◆ WHAT THIS TASK INVOLVES
For every line in the data below that contains "DynamicUpdate", copy the line.

──────

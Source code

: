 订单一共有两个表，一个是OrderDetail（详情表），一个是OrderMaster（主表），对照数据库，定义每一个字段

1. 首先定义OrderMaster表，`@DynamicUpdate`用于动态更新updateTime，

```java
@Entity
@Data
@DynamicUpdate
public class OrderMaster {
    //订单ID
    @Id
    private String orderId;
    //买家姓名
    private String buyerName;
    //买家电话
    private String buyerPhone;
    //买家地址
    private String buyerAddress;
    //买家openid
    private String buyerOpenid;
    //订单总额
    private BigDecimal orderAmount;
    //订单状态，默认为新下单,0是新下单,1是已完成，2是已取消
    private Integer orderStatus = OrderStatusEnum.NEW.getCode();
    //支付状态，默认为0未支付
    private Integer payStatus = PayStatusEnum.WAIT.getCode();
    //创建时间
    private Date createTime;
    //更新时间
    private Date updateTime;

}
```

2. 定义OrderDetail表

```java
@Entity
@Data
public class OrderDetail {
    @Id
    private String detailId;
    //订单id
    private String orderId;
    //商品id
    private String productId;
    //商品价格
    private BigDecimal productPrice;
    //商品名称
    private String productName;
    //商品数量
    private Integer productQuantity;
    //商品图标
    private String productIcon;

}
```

──────

◆ EXERCISE SOLUTION
1. 首先定义OrderMaster表，`@DynamicUpdate`用于动态更新updateTime，
@DynamicUpdate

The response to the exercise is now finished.